◆ What this task involves: Although the data below holds other lines too, output only those from the line with "- **WebImageText**: 4억 개 이미지-텍스트 쌍" up to and including the line with "- **Zero-shot 성능**: 기존 SOTA 모델과 경쟁력", exactly as they appear.

◆ Given records:
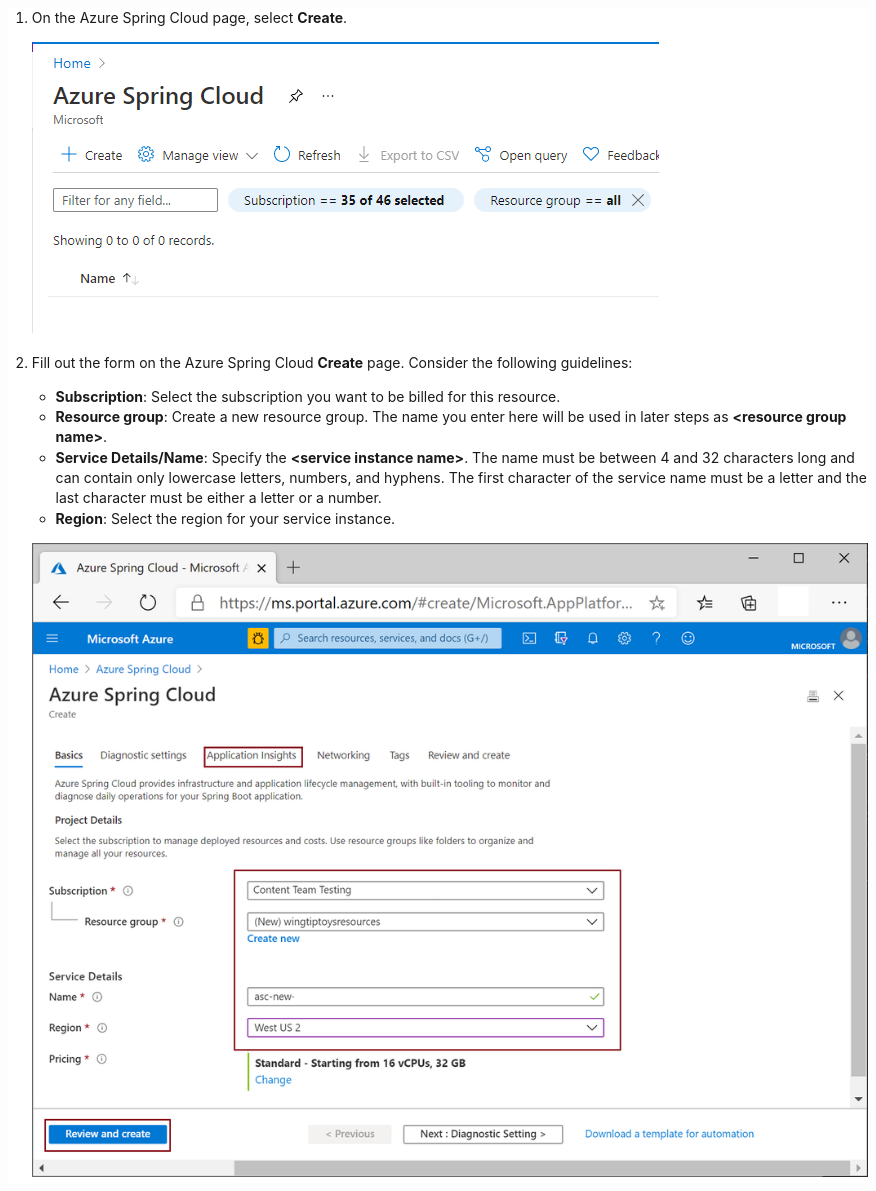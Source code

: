 1. On the Azure Spring Cloud page, select **Create**.

   ![ASC icon add](media/spring-cloud-quickstart-launch-app-portal/spring-cloud-create.png)

1. Fill out the form on the Azure Spring Cloud **Create** page.  Consider the following guidelines:

   * **Subscription**: Select the subscription you want to be billed for this resource.
   * **Resource group**: Create a new resource group. The name you enter here will be used in later steps as **\<resource group name\>**.
   * **Service Details/Name**: Specify the **\<service instance name\>**.  The name must be between 4 and 32 characters long and can contain only lowercase letters, numbers, and hyphens.  The first character of the service name must be a letter and the last character must be either a letter or a number.
   * **Region**: Select the region for your service instance.

   ![ASC portal start](media/spring-cloud-quickstart-launch-app-portal/portal-start.png)
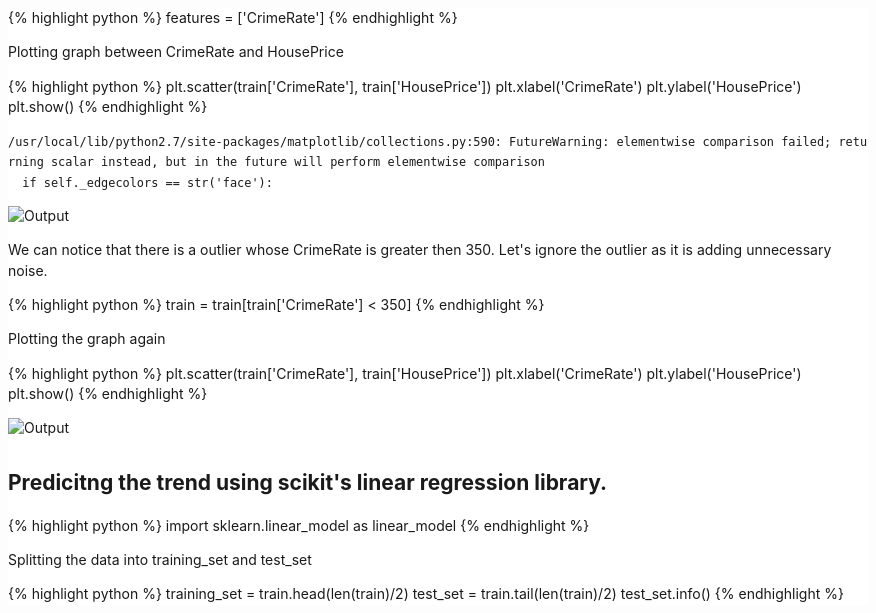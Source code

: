 
{% highlight python %}
features = ['CrimeRate']
{% endhighlight %}

Plotting graph between CrimeRate and HousePrice


{% highlight python %}
plt.scatter(train['CrimeRate'], train['HousePrice'])
plt.xlabel('CrimeRate')
plt.ylabel('HousePrice')
plt.show()
{% endhighlight %}

    /usr/local/lib/python2.7/site-packages/matplotlib/collections.py:590: FutureWarning: elementwise comparison failed; returning scalar instead, but in the future will perform elementwise comparison
      if self._edgecolors == str('face'):



![Output]({{site.baseurl}}/img/understanding_linear_regression/output_21_1.png)


We can notice that there is a outlier whose CrimeRate is greater then 350. 
Let's ignore the outlier as it is adding unnecessary noise.


{% highlight python %}
train = train[train['CrimeRate'] < 350]
{% endhighlight %}

Plotting the graph again


{% highlight python %}
plt.scatter(train['CrimeRate'], train['HousePrice'])
plt.xlabel('CrimeRate')
plt.ylabel('HousePrice')
plt.show()
{% endhighlight %}


![Output]({{site.baseurl}}/img/understanding_linear_regression/output_25_0.png)


## Predicitng the trend using scikit's linear regression library.


{% highlight python %}
import sklearn.linear_model as linear_model
{% endhighlight %}

Splitting the data into training_set and test_set


{% highlight python %}
training_set = train.head(len(train)/2)
test_set = train.tail(len(train)/2)
test_set.info()
{% endhighlight %}
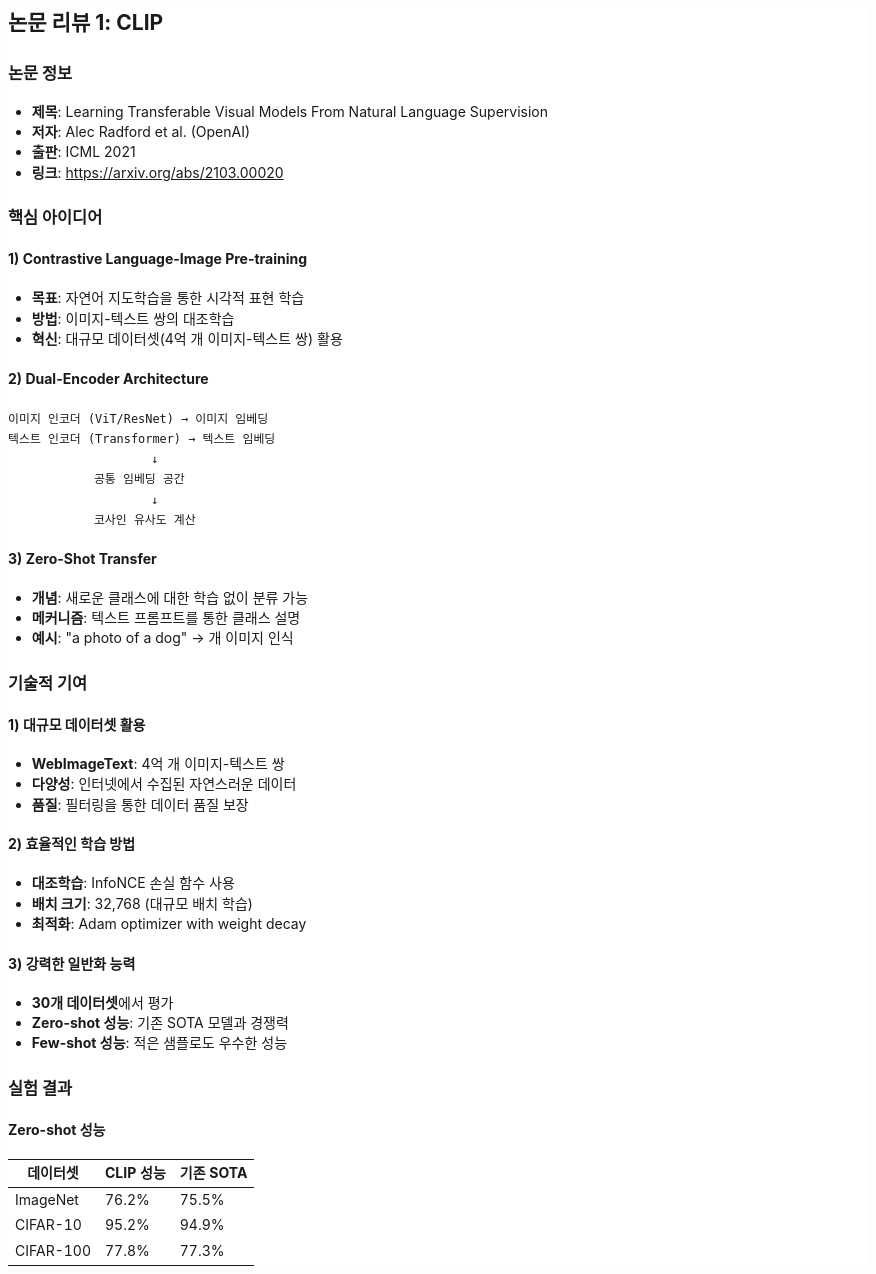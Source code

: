 
## 논문 리뷰 1: CLIP

### 논문 정보
- **제목**: Learning Transferable Visual Models From Natural Language Supervision
- **저자**: Alec Radford et al. (OpenAI)
- **출판**: ICML 2021
- **링크**: https://arxiv.org/abs/2103.00020

### 핵심 아이디어

#### 1) Contrastive Language-Image Pre-training
- **목표**: 자연어 지도학습을 통한 시각적 표현 학습
- **방법**: 이미지-텍스트 쌍의 대조학습
- **혁신**: 대규모 데이터셋(4억 개 이미지-텍스트 쌍) 활용

#### 2) Dual-Encoder Architecture
```
이미지 인코더 (ViT/ResNet) → 이미지 임베딩
텍스트 인코더 (Transformer) → 텍스트 임베딩
                    ↓
            공통 임베딩 공간
                    ↓
            코사인 유사도 계산
```

#### 3) Zero-Shot Transfer
- **개념**: 새로운 클래스에 대한 학습 없이 분류 가능
- **메커니즘**: 텍스트 프롬프트를 통한 클래스 설명
- **예시**: "a photo of a dog" → 개 이미지 인식

### 기술적 기여

#### 1) 대규모 데이터셋 활용
- **WebImageText**: 4억 개 이미지-텍스트 쌍
- **다양성**: 인터넷에서 수집된 자연스러운 데이터
- **품질**: 필터링을 통한 데이터 품질 보장

#### 2) 효율적인 학습 방법
- **대조학습**: InfoNCE 손실 함수 사용
- **배치 크기**: 32,768 (대규모 배치 학습)
- **최적화**: Adam optimizer with weight decay

#### 3) 강력한 일반화 능력
- **30개 데이터셋**에서 평가
- **Zero-shot 성능**: 기존 SOTA 모델과 경쟁력
- **Few-shot 성능**: 적은 샘플로도 우수한 성능

### 실험 결과

#### Zero-shot 성능
| 데이터셋 | CLIP 성능 | 기존 SOTA |
|----------|-----------|-----------|
| ImageNet | 76.2% | 75.5% |
| CIFAR-10 | 95.2% | 94.9% |
| CIFAR-100 | 77.8% | 77.3% |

◆ Solution to this problem:
- **WebImageText**: 4억 개 이미지-텍스트 쌍
- **다양성**: 인터넷에서 수집된 자연스러운 데이터
- **품질**: 필터링을 통한 데이터 품질 보장

#### 2) 효율적인 학습 방법
- **대조학습**: InfoNCE 손실 함수 사용
- **배치 크기**: 32,768 (대규모 배치 학습)
- **최적화**: Adam optimizer with weight decay

#### 3) 강력한 일반화 능력
- **30개 데이터셋**에서 평가
- **Zero-shot 성능**: 기존 SOTA 모델과 경쟁력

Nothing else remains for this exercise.